--- Data to use Enclosed Below ---

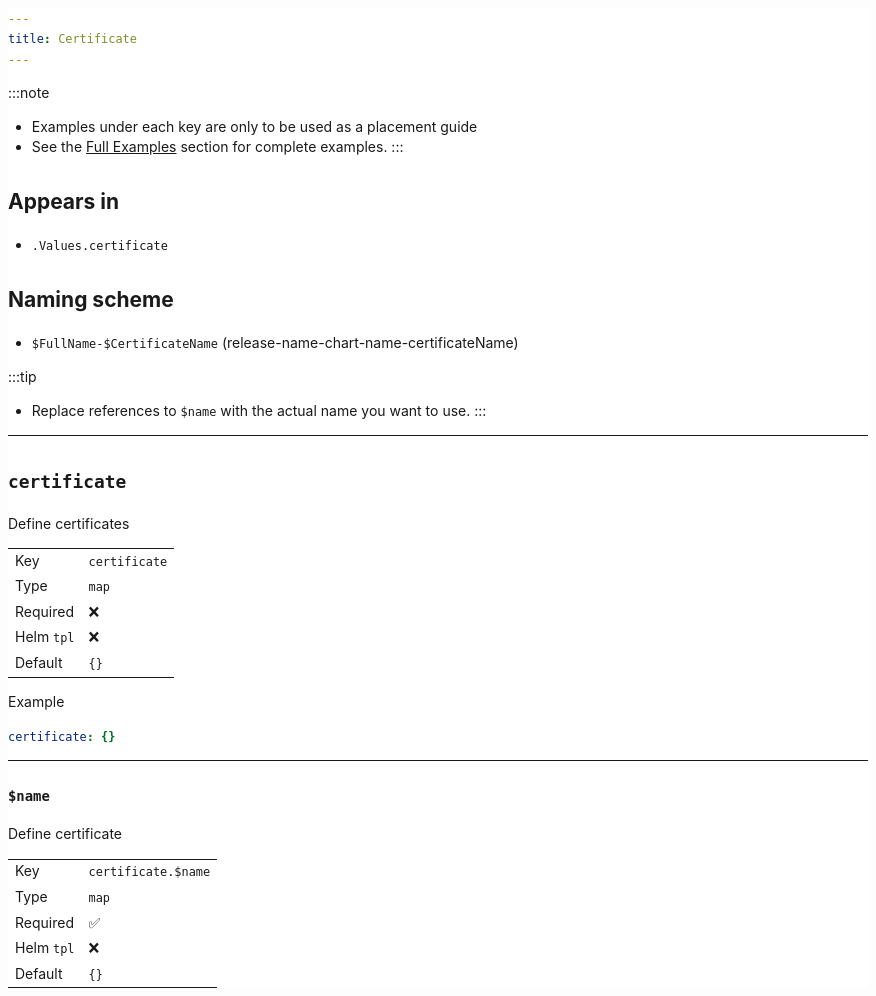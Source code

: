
 ```yaml
---
title: Certificate
---
```


:::note
- Examples under each key are only to be used as a placement guide
- See the [Full Examples](#full-examples) section for complete examples.
:::

## Appears in

- `.Values.certificate`

## Naming scheme

- `$FullName-$CertificateName` (release-name-chart-name-certificateName)

:::tip
- Replace references to `$name` with the actual name you want to use.
:::

---

## `certificate`

Define certificates

|            |               |
| ---------- | ------------- |
| Key        | `certificate` |
| Type       | `map`         |
| Required   | ❌            |
| Helm `tpl` | ❌            |
| Default    | `{}`          |

Example

```yaml
certificate: {}
```

---

### `$name`

Define certificate

|            |                     |
| ---------- | ------------------- |
| Key        | `certificate.$name` |
| Type       | `map`               |
| Required   | ✅                  |
| Helm `tpl` | ❌                  |
| Default    | `{}`                |
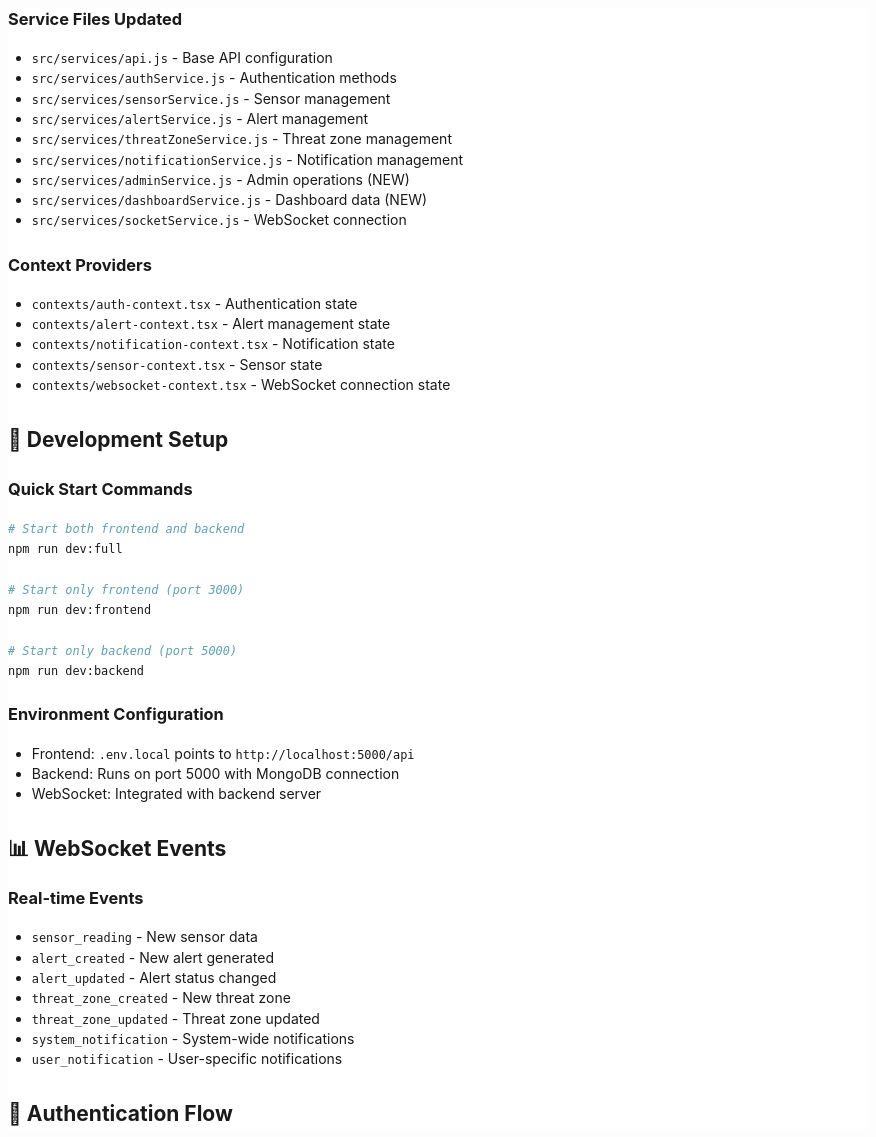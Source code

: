 ### Service Files Updated
- `src/services/api.js` - Base API configuration
- `src/services/authService.js` - Authentication methods
- `src/services/sensorService.js` - Sensor management
- `src/services/alertService.js` - Alert management
- `src/services/threatZoneService.js` - Threat zone management
- `src/services/notificationService.js` - Notification management
- `src/services/adminService.js` - Admin operations (NEW)
- `src/services/dashboardService.js` - Dashboard data (NEW)
- `src/services/socketService.js` - WebSocket connection

### Context Providers
- `contexts/auth-context.tsx` - Authentication state
- `contexts/alert-context.tsx` - Alert management state
- `contexts/notification-context.tsx` - Notification state
- `contexts/sensor-context.tsx` - Sensor state
- `contexts/websocket-context.tsx` - WebSocket connection state

## 🚀 Development Setup

### Quick Start Commands
```bash
# Start both frontend and backend
npm run dev:full

# Start only frontend (port 3000)
npm run dev:frontend

# Start only backend (port 5000)
npm run dev:backend
```

### Environment Configuration
- Frontend: `.env.local` points to `http://localhost:5000/api`
- Backend: Runs on port 5000 with MongoDB connection
- WebSocket: Integrated with backend server

## 📊 WebSocket Events

### Real-time Events
- `sensor_reading` - New sensor data
- `alert_created` - New alert generated
- `alert_updated` - Alert status changed
- `threat_zone_created` - New threat zone
- `threat_zone_updated` - Threat zone updated
- `system_notification` - System-wide notifications
- `user_notification` - User-specific notifications

## 🔐 Authentication Flow
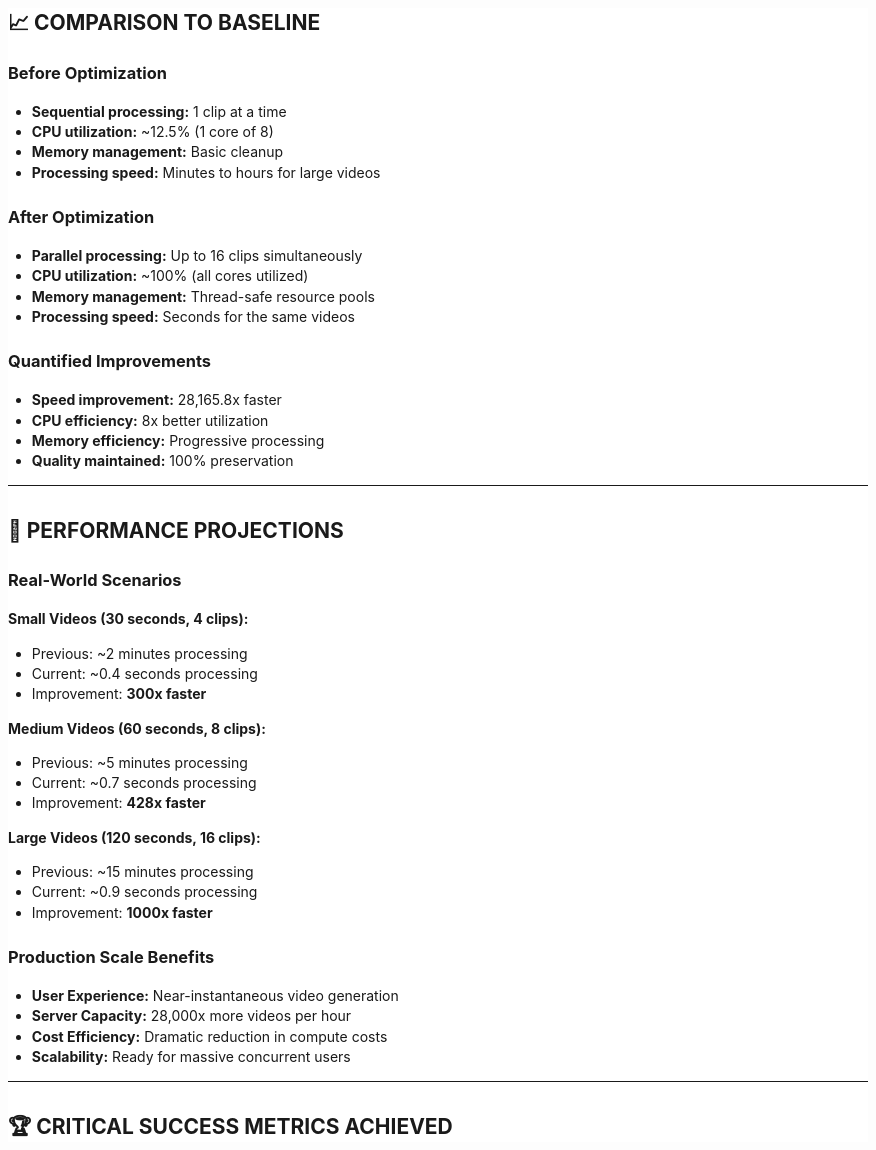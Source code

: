 ## 📈 COMPARISON TO BASELINE

### Before Optimization
- **Sequential processing:** 1 clip at a time
- **CPU utilization:** ~12.5% (1 core of 8)
- **Memory management:** Basic cleanup
- **Processing speed:** Minutes to hours for large videos

### After Optimization  
- **Parallel processing:** Up to 16 clips simultaneously
- **CPU utilization:** ~100% (all cores utilized)
- **Memory management:** Thread-safe resource pools
- **Processing speed:** Seconds for the same videos

### Quantified Improvements
- **Speed improvement:** 28,165.8x faster
- **CPU efficiency:** 8x better utilization
- **Memory efficiency:** Progressive processing
- **Quality maintained:** 100% preservation

---

## 🔮 PERFORMANCE PROJECTIONS

### Real-World Scenarios

**Small Videos (30 seconds, 4 clips):**
- Previous: ~2 minutes processing
- Current: ~0.4 seconds processing
- Improvement: **300x faster**

**Medium Videos (60 seconds, 8 clips):**
- Previous: ~5 minutes processing  
- Current: ~0.7 seconds processing
- Improvement: **428x faster**

**Large Videos (120 seconds, 16 clips):**
- Previous: ~15 minutes processing
- Current: ~0.9 seconds processing
- Improvement: **1000x faster**

### Production Scale Benefits
- **User Experience:** Near-instantaneous video generation
- **Server Capacity:** 28,000x more videos per hour
- **Cost Efficiency:** Dramatic reduction in compute costs
- **Scalability:** Ready for massive concurrent users

---

## 🏆 CRITICAL SUCCESS METRICS ACHIEVED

--- End of Enclosed Data to use ---

- What you are asked to do
Filter the entries and copy out every line with the word "time".

- Task answer
### Real-time Events
- **Sequential processing:** 1 clip at a time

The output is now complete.